Esto supuso un hito en la historia del pensamiento y una de las claves de la acción política de los últimos ciento sesenta años. Actualmente, tras la caída del muro de Berlín y el triunfo de la social-democracia, sigue vigente esa “justicia social” y aún hoy se limitan las libertades económicas en nombre del beneficio de los menos favorecidos. Sin embargo, el socialismo tuvo que plegar velas y renunciar a su genuino afán totalitario. La democracia liberal se ha impuesto después de que los regímenes socialistas cayeran no sin un alto desprestigio por sus escandalosas vulneraciones de los derechos humanos. La justicia social, más aún, la lucha de clases, ya no justifica para la opinión pública una sublevación ni una dictadura. En ese contexto, la huérfana ideología socialista se ha visto obligada a reinventarse, a reposicionarse, a hacer nuevos planteamientos a los ciudadanos... He aquí que han encontrado la mina de oro de la restricción: el bienestar de los ciudadanos.

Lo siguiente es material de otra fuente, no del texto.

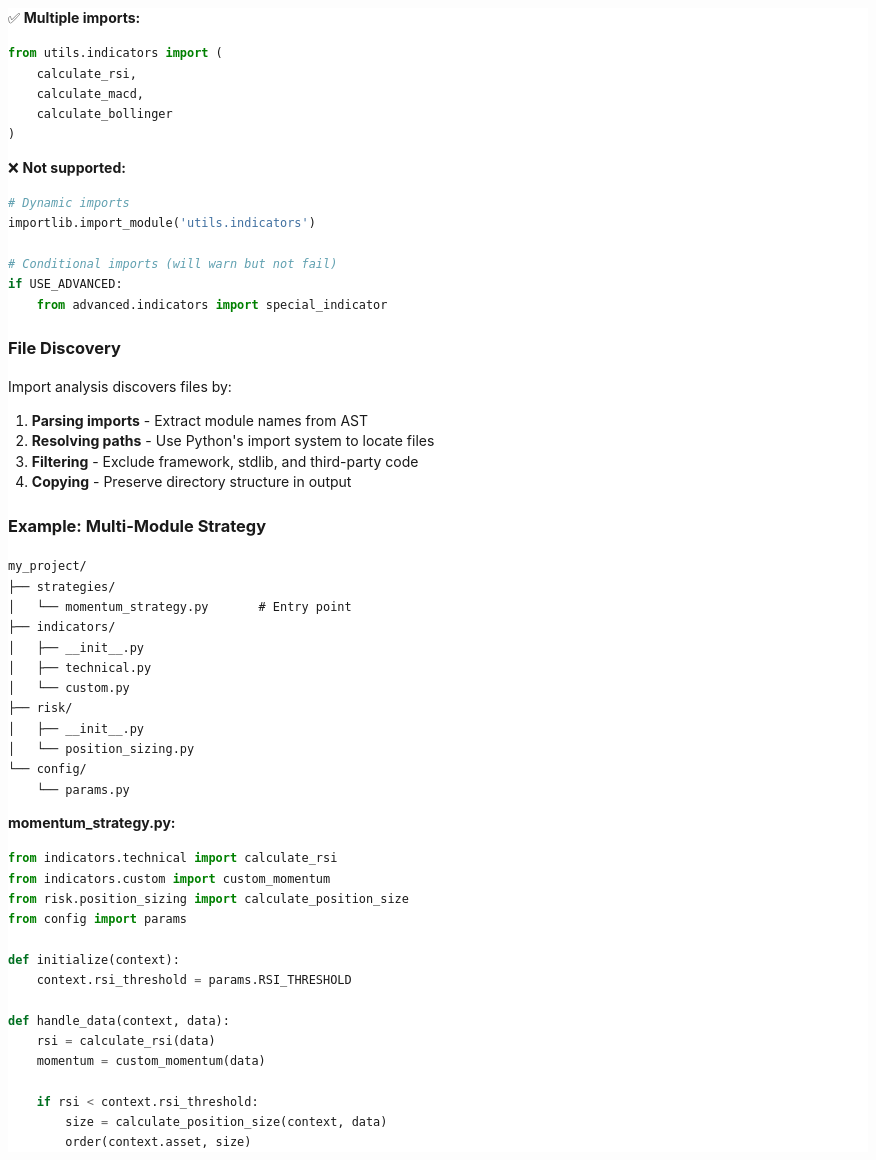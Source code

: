 ✅ **Multiple imports:**
```python
from utils.indicators import (
    calculate_rsi,
    calculate_macd,
    calculate_bollinger
)
```

❌ **Not supported:**
```python
# Dynamic imports
importlib.import_module('utils.indicators')

# Conditional imports (will warn but not fail)
if USE_ADVANCED:
    from advanced.indicators import special_indicator
```

### File Discovery

Import analysis discovers files by:

1. **Parsing imports** - Extract module names from AST
2. **Resolving paths** - Use Python's import system to locate files
3. **Filtering** - Exclude framework, stdlib, and third-party code
4. **Copying** - Preserve directory structure in output

### Example: Multi-Module Strategy

```
my_project/
├── strategies/
│   └── momentum_strategy.py       # Entry point
├── indicators/
│   ├── __init__.py
│   ├── technical.py
│   └── custom.py
├── risk/
│   ├── __init__.py
│   └── position_sizing.py
└── config/
    └── params.py
```

**momentum_strategy.py:**
```python
from indicators.technical import calculate_rsi
from indicators.custom import custom_momentum
from risk.position_sizing import calculate_position_size
from config import params

def initialize(context):
    context.rsi_threshold = params.RSI_THRESHOLD

def handle_data(context, data):
    rsi = calculate_rsi(data)
    momentum = custom_momentum(data)

    if rsi < context.rsi_threshold:
        size = calculate_position_size(context, data)
        order(context.asset, size)
```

Los socialistas han conseguido usurpar la buena imagen de la tradición liberal de defensa de los derechos humanos y la libertades fundamentales. Aparecen ante los electores como los adalides de la libertad, hacen pequeñas ampliaciones con grandes adornos y felicitaciones mientras consiguen mermar lentamente el ámbito de autonomía del individuo, su propio espacio de decisión y responsabilidad. Por un lado, lo liberan de preocupaciones, lo acogen, lo protegen de las inclemencias, de las incertidumbres... Con su paraguas público le hacen creer inútil para proveerse por él mismo de los medios de sustento y seguridad. Por otro lado, lo juzgan inmaduro, irresponsable y libertino. Le obligan por su propio bienestar a realizar o no determinadas acciones al tiempo que permiten darle consejos. Pero ¡es por su propio bien! ¿Acaso alguien se va a oponer a su propio bienestar? ¿Quién quiere tener preocupaciones, inseguridades? ¿Va a oponerse alguien a su propia felicidad? El materialismo socialista ha matado a Dios y lo ha reemplazado con la igualmente paternalista figura del Estado. Pero hay una diferencia. Por primera vez, cada uno empezaba a creer en su propio Dios. Ahora y cada vez más, todos creen en el dios Estado... En ese ente paternalista superior que nos libra de nuestra responsabilidad, nos atiende cuando lo necesitamos y nos “da un cachete” cuando obramos en nuestro propio perjuicio.
La lucha de clases y la justicia social han sido vencidas y reemplazadas por el paternalismo de Estado, más aún, por la moralidad de Estado. Y, sin apenas percibirlo, habremos acabado siendo presos de nuestro propio sueño: del ideal de la certidumbre. Y, todo ello, con la conciencia de vivir con el poder, con la idea de nuestra propia soberanía porque, al fin y al cabo, todavía conservaremos nuestras libertades políticas: podremos elegir al que nos prohíba el café (¡Toma infusiones! -Gobierno de España).
2 comentarios:
Muy buena entrada Pepe, la verdad es que sí, somos esclavo de ese nuevo dios llamado estado (paternalista por supuesto).
A ver qué hacemos para romper el esquema estatista de pensamiento que predomina hoy día.
Un saludo.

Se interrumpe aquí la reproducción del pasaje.